4.5. Quantitative Real-Time PCR
hNS1 cells cultivated in multiwell plates (at 4 days after nucleofection) were dissociated with trypsin and centrifuged in PBS. Total RNA from the pellets was isolated using a spin column kit (Rneasy Mini Kit, Qiagen, Germantown, MD, USA) according to the manufacturer’s instructions and treated with DNAses to avoid amplification of undesired genomic and plasmid DNA. Then, 1 µg of total RNA was reverse transcribed at 50 °C for 60 min using Superscript III reverse transcriptase (Invitrogen). Relative amounts of cDNA were quantified with quantitative real-time PCR using the SYBR Green fluorophore (PowerUp SYBR Green Master Mix, Applied Biosystems, Waltham, MA, USA) and QuantStudio 3 system (Applied Biosystems) according to the manufacturer’s protocol.

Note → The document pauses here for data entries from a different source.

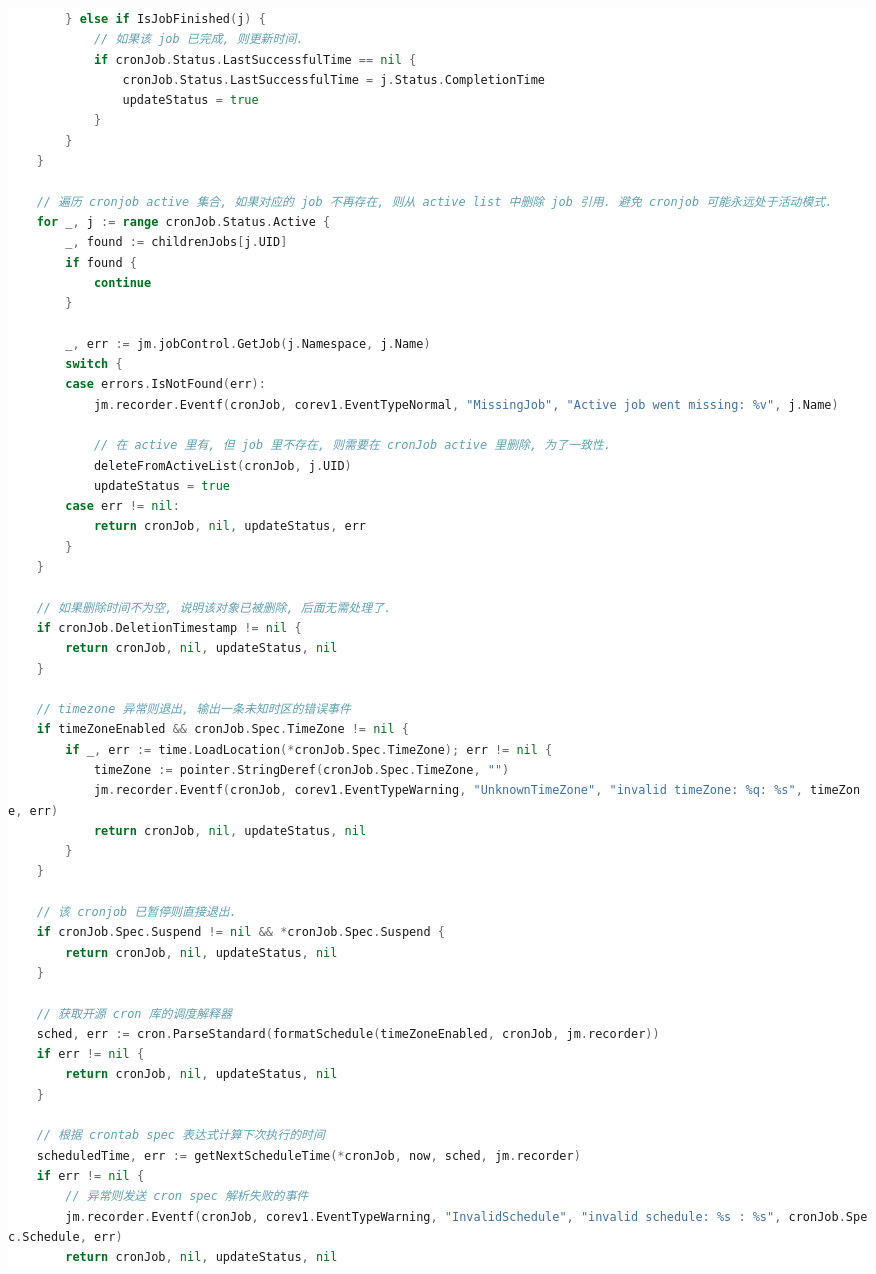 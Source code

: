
 ```go
		} else if IsJobFinished(j) {
			// 如果该 job 已完成, 则更新时间.
			if cronJob.Status.LastSuccessfulTime == nil {
				cronJob.Status.LastSuccessfulTime = j.Status.CompletionTime
				updateStatus = true
			}
		}
	}

	// 遍历 cronjob active 集合, 如果对应的 job 不再存在, 则从 active list 中删除 job 引用. 避免 cronjob 可能永远处于活动模式.
	for _, j := range cronJob.Status.Active {
		_, found := childrenJobs[j.UID]
		if found {
			continue
		}

		_, err := jm.jobControl.GetJob(j.Namespace, j.Name)
		switch {
		case errors.IsNotFound(err):
			jm.recorder.Eventf(cronJob, corev1.EventTypeNormal, "MissingJob", "Active job went missing: %v", j.Name)

			// 在 active 里有, 但 job 里不存在, 则需要在 cronJob active 里删除, 为了一致性.
			deleteFromActiveList(cronJob, j.UID)
			updateStatus = true
		case err != nil:
			return cronJob, nil, updateStatus, err
		}
	}

	// 如果删除时间不为空, 说明该对象已被删除, 后面无需处理了.
	if cronJob.DeletionTimestamp != nil {
		return cronJob, nil, updateStatus, nil
	}

	// timezone 异常则退出, 输出一条未知时区的错误事件
	if timeZoneEnabled && cronJob.Spec.TimeZone != nil {
		if _, err := time.LoadLocation(*cronJob.Spec.TimeZone); err != nil {
			timeZone := pointer.StringDeref(cronJob.Spec.TimeZone, "")
			jm.recorder.Eventf(cronJob, corev1.EventTypeWarning, "UnknownTimeZone", "invalid timeZone: %q: %s", timeZone, err)
			return cronJob, nil, updateStatus, nil
		}
	}

	// 该 cronjob 已暂停则直接退出.
	if cronJob.Spec.Suspend != nil && *cronJob.Spec.Suspend {
		return cronJob, nil, updateStatus, nil
	}

	// 获取开源 cron 库的调度解释器
	sched, err := cron.ParseStandard(formatSchedule(timeZoneEnabled, cronJob, jm.recorder))
	if err != nil {
		return cronJob, nil, updateStatus, nil
	}

	// 根据 crontab spec 表达式计算下次执行的时间
	scheduledTime, err := getNextScheduleTime(*cronJob, now, sched, jm.recorder)
	if err != nil {
		// 异常则发送 cron spec 解析失败的事件
		jm.recorder.Eventf(cronJob, corev1.EventTypeWarning, "InvalidSchedule", "invalid schedule: %s : %s", cronJob.Spec.Schedule, err)
		return cronJob, nil, updateStatus, nil
```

In all cases, 10 ng of cDNA were amplified using primers for the follow human target genes: APP770 (forward: 5′-TTGCCCGAGATCCTGTTAAA-3′; reverse: 5′-TACTTGTCAACGGCATCAGG-3′), APP751 (forward: 5′-CGGAACAACTTTGACACAGAAG-3′; reverse: 5′-ACTTGTCAACGGCATCAGG-3′), APP695 (forward: 5′-GACGATGAGGATGGTGATGA-3′; reverse: 5′-CTGGCTGCTGTTGTAGGAACT-3′), BAX (forward: 5′-AGCAAACTGGTGCTCAAGG-3′; reverse; 5′-CTTGGATCCAGCCCAACA-3′), BCL2 (forward: 5′-TTGACAGAGGATCATGCTGTACT-3′; reverse; 5′-ATCTTTATTTCATGAGGCACGTT-3′), MKI67 (forward: 5′-TGACCCTGATGAGAAAGCTCAA-3′; reverse; 5′-CCCTGAGCAACACTGTCTTTT-3′), NES (forward: 5′-GAGGTGGCCACGTACAGG-3′; reverse; 5′-AAGCTGAGGGAAGTCTTGGA-3′), SOX2 (forward: 5′-GGGGGAATGGACCTTGTATAG-3′; reverse; 5′-GCAAAGCTCCTACCGTACCA-3′), TUBB3 (forward: 5′-GCAACTACGTGGGCGACT-3′; reverse; 5′-ATGGCTCGAGGCACGTACT-3′), MAP2 (forward: 5′-ATCTCTTCTTCAGCACGGCG-3′; reverse; 5′-CAGGGGTAGTGGGTGTTGAG-3′), GFAP (forward: 5′-GTTCTTGAGGAAGATCCACGA-3′; reverse; 5′-CTTGGCCACGTCAAGCTC-3′), S100B (forward: 5′-GGAAGGGGTGAGACAAGGA-3′; reverse; 5′-GGTGGAAAACGTCGATGAG-3′), CTNNB1 (forward: 5′-GCTTTCAGTTGAGCTGACCA-3′; reverse; 5′-CAAGTCCAAGATCAGCAGTCTC-3′), and housekeeping gene TBP (forward: 5′-GAGCTGTGATGTGAAGTTTCC-3′; reverse: 5′-TCTGGGTTTGATCATTCTGTAG-3′). The QuantStudio 3 system was used to determine the amount of target mRNA in each sample, estimated using the 2−ΔΔCt relative quantification method. Gene expression levels were normalized against human TBP gene levels in each sample.
4.6. Statistical Analysis
Statistical tests were performed using GraphPad Prism 8. Results are shown as the mean ± SD of data from three independent samples (n = 3) in each study group. The statistical significance of data was determined using one-way ANOVA (multiple comparisons by Dunnett’s test) and, in all cases, a p-value < 0.05 was considered to be statistically significant (* p < 0.05, ** p < 0.01, *** p < 0.001, **** p < 0.0001).